Una sveglia prima dell’alba – solo al Lido capita di assistere a uno spettacolo alle 8.00 di mattina – e una recensione pesantemente negativa su questo film erano le premesse ideali per una pessima esperienza da spettatore. Invece, agli occhi di chi scrive, L’immensità si è rivelato uno scrigno da aprire lentamente, un parco giochi di ricordi legati all’adolescenza, che un regista coetaneo ha saputo riprodurre con la magia di una macchina del tempo. Ma non solo per le incursioni nella cultura pop della Rai in bianco e nero, o nei balli scatenati della Carrà e di Celentano, o per la terrificante carta da parati che decorava gli interni degli appartamenti negli anni Settanta. Non è solo la giostra del tempo che è tornata indietro con la descrizione fedele di un’epoca ormai scomparsa. Certo, aiuta a predisporre a una visione favorevole, a volte a cantare sotto la mascherina per la gioia dei vicini di poltrona, ma non è certo sufficiente.
Clara e Felice si trasferiscono nel nuovo grande appartamento con i tre figli.

Lei è una madre piena d’amore, pronta a giocare con loro assecondandone linguaggio e desideri; lui è un padre assente, un traditore seriale, e quando pranza insieme alla famiglia gli unici rumori consentiti sono i rebbi delle forchette sul piatto e i suoi insistiti inviti alla figlia piccola a mangiare qualcosa. Adriana, la figlia dodicenne, indossa abiti maschili e vuole farsi chiamare Andrea.

Una smagliatura in una famiglia che il padre vorrebbe ordinata e che invece si infrange sotto i suoi occhi, priva di controllo. Oltre ad Adriana evidenziano il proprio disagio anche Gino, il figlio maschio, con i suoi problemi di alimentazione; e Clara, che dopo aver dato fuoco al salotto viene ricoverata in una struttura psichiatrica e sostituita nella cura dei figli dalla nonna paterna. Nelle sue evasioni, termometro dell’incapacità di restare racchiusa in ciò che ci si aspetta da lei, Adriana raggiunge un vicino campo nomadi e fa conoscenza con Sara, una coetanea rom, cui si presenta con il proprio nome maschile. Il loro incontro sarà breve, il campo nomadi sgomberato e la madre, apparentemente rimessa in carreggiata dopo un mese di cure, tornerà a casa. Ma niente potrà distogliere Adriana/Andrea dal suo processo di crescita personale e dal cercare il proprio posto nel mondo, nemmeno un padre manesco incapace di giocare con i suoi figli.

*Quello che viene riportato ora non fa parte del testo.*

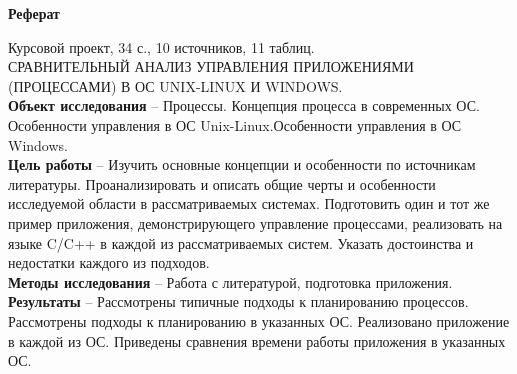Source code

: \newpage

\begin{center}
\textbf{Реферат}
\end{center}

Курсовой проект, 34 с., 10 источников, 11 таблиц.\\
СРАВНИТЕЛЬНЫЙ АНАЛИЗ УПРАВЛЕНИЯ ПРИЛОЖЕНИЯМИ (ПРОЦЕССАМИ) В ОС UNIX-LINUX И WINDOWS.\\

\quad \textbf{Объект исследования} -- Процессы. Концепция процесса в современных ОС. Особенности управления в ОС Unix-Linux.Особенности управления в ОС Windows.\\

\quad \textbf{Цель работы} -- Изучить основные концепции и особенности по источникам литературы. Проанализировать и описать общие черты и особенности исследуемой области в рассматриваемых системах. Подготовить один и тот же пример приложения, демонстрирующего управление процессами, реализовать на языке C/C++ в каждой из рассматриваемых систем. Указать достоинства и недостатки каждого из подходов.\\

\quad \textbf{Методы исследования} -- Работа с литературой, подготовка приложения.\\

\quad \textbf{Результаты} -- Рассмотрены типичные подходы к планированию процессов. Рассмотрены подходы к планированию в указанных ОС. Реализовано приложение в каждой из ОС. Приведены сравнения времени работы приложения в указанных ОС.
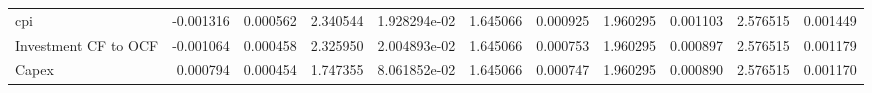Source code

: \documentclass[12pt,a4paper,english]{article}
\begin{document}
{{\begin{tabular}{@{}lrrrrrrrrrr@{}}
			cpi                           & -0.001316                & 0.000562                    & 2.340544                  & 1.928294e-02                             & 1.645066                      & 0.000925                      & 1.960295                     & 0.001103                     & 2.576515                     & 0.001449                     \\
			Investment CF to OCF          & -0.001064                & 0.000458                    & 2.325950                  & 2.004893e-02                             & 1.645066                      & 0.000753                      & 1.960295                     & 0.000897                     & 2.576515                     & 0.001179                     \\
			Capex                         & 0.000794                 & 0.000454                    & 1.747355                  & 8.061852e-02                             & 1.645066                      & 0.000747                      & 1.960295                     & 0.000890                     & 2.576515                     & 0.001170                     \\ \bottomrule
		\end{tabular}%
	}
}
\end{document}
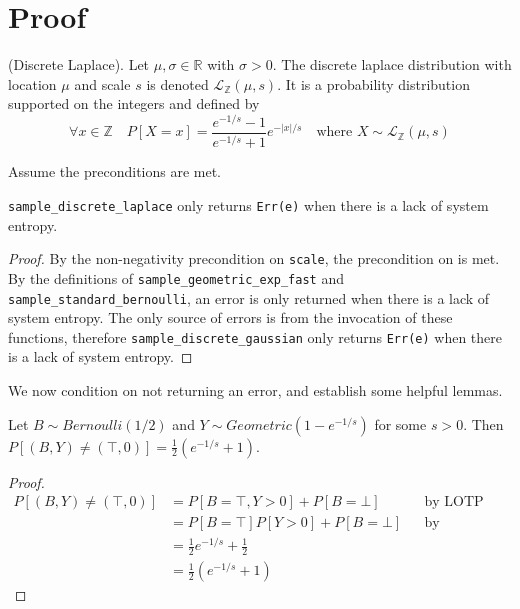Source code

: \documentclass{article}
\begin{document}
\section{Proof}
\begin{definition} \cite{BV17}
    (Discrete Laplace). Let $\mu, \sigma \in \mathbb{R}$ with $\sigma > 0$. 
    The discrete laplace distribution with location $\mu$ and scale $s$ is denoted $\mathcal{L}_\mathbb{Z}(\mu, s)$. 
    It is a probability distribution supported on the integers and defined by
    \begin{equation*}
        \forall x \in \mathbb{Z} \quad  P[X = x] = \frac{e^{-1/s} - 1}{e^{-1/s} + 1} e^{-|x|/s} \quad \text{where } X \sim \mathcal{L}_\mathbb{Z}(\mu, s)
    \end{equation*}
\end{definition}

Assume the preconditions are met.

\begin{lemma}
    \label{err-e}
    \texttt{sample\_discrete\_laplace} only returns \texttt{Err(e)} when there is a lack of system entropy.
\end{lemma}

\begin{proof}
    By the non-negativity precondition on \texttt{scale},
    the precondition on  is met.
    By the definitions of \texttt{sample\_geometric\_exp\_fast} and \texttt{sample\_standard\_bernoulli}, 
    an error is only returned when there is a lack of system entropy.
    The only source of errors is from the invocation of these functions,
    therefore \texttt{sample\_discrete\_gaussian} only returns \texttt{Err(e)} when there is a lack of system entropy.
\end{proof}

We now condition on not returning an error, and establish some helpful lemmas.
\begin{lemma}\cite{CKS20}\label{P_B_Y_ne_T_0}
    Let $B \sim Bernoulli(1/2)$ and $Y \sim Geometric(1 - e^{-1/s})$ for some $s > 0$. 
    Then $P[(B, Y) \neq (\top, 0)] = \frac{1}{2} (e^{-1/s} + 1)$.
\end{lemma}

\begin{proof}
    \begin{align*}
        P[(B, Y) \neq (\top, 0)] &= P[B = \top, Y > 0] + P[B = \bot] && \text{by LOTP} \\
        &= P[B = \top] P[Y > 0] + P[B = \bot] && \text{by independence of B, Y} \\
        &= \frac{1}{2} e^{-1/s} + \frac{1}{2} \\
        &= \frac{1}{2} (e^{-1/s} + 1)
    \end{align*}
\end{proof}
\end{document}

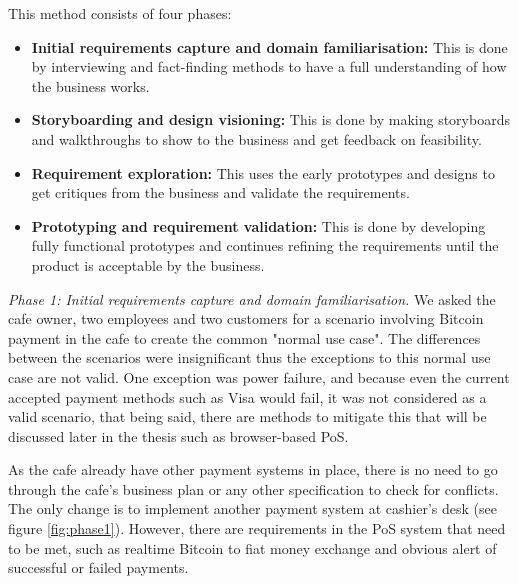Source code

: This method consists of four phases:
\begin{itemize}

\item \textbf{Initial requirements capture and domain familiarisation: } This is done by interviewing and fact-finding methods to have a full understanding of how the business works.

\item \textbf{Storyboarding and design visioning: } This is done by making storyboards and walkthroughs to show to the business and get feedback on feasibility.

\item \textbf{Requirement exploration: } This uses the early prototypes  and designs to get critiques from the business and validate the requirements.

\item \textbf{Prototyping and requirement validation: } This is done by developing fully functional prototypes and continues refining the requirements until the product is acceptable by the business.

\end{itemize}

\textit{Phase 1: Initial requirements capture and domain familiarisation.} We asked the cafe owner, two employees and two customers for a scenario involving Bitcoin payment in the cafe to create the common "normal use case". The differences between the scenarios were insignificant thus the exceptions to this normal use case are not valid. One exception was power failure, and because even the current accepted payment methods such as Visa would fail, it was not considered as a valid scenario, that being said, there are methods to mitigate this that will be discussed later in the thesis such as browser-based PoS.


As the cafe already have other payment systems in place, there is no need to go through the cafe's business plan or any other specification to check for conflicts. The only change is to implement another payment system at cashier's desk (see figure \ref{fig:phase1}).
However, there are requirements in the PoS system that need to be met, such as realtime Bitcoin to fiat money exchange and obvious alert of successful or failed payments.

Film profondamente autentico, che i passaggi a vuoto della sceneggiatura (troppo accennato il rapporto tra i due mondi di Sara e di Adriana/Andrea, troppo schematici nella loro contrapposizione i profili del padre e della madre) non danneggiano proprio perché la sincerità, comprensiva dei rischi che fa correre al regista, prende il posto del prodotto artistico ben congegnato. Venezia quest’anno racconta la fluidità dei generi, che molti commentatori hanno identificato come trait d’union di molte pellicole.
In realtà ciò che colpisce è l’articolazione, ogni volta distinta, dei racconti di transizione, o accettazione di sé e della propria specificità rispetto alla media delle altre persone. Non diversità (rispetto a chi, a cosa, a quale canone da rispettare, e stabilito da chi?) ma differenza. Nei percorsi di crescita, nel modo di affrontare i conflitti, nelle scelte conseguenti a punti di partenza difformi rispetto ai coetanei. Ecco, racconti come questi hanno bisogno di una penna sincera, imperfetta e leale: quella che Crialese, che lo ha sceneggiato con Francesca Manieri e Vittorio Moroni, ha saputo intingere nell’inchiostro della propria storia.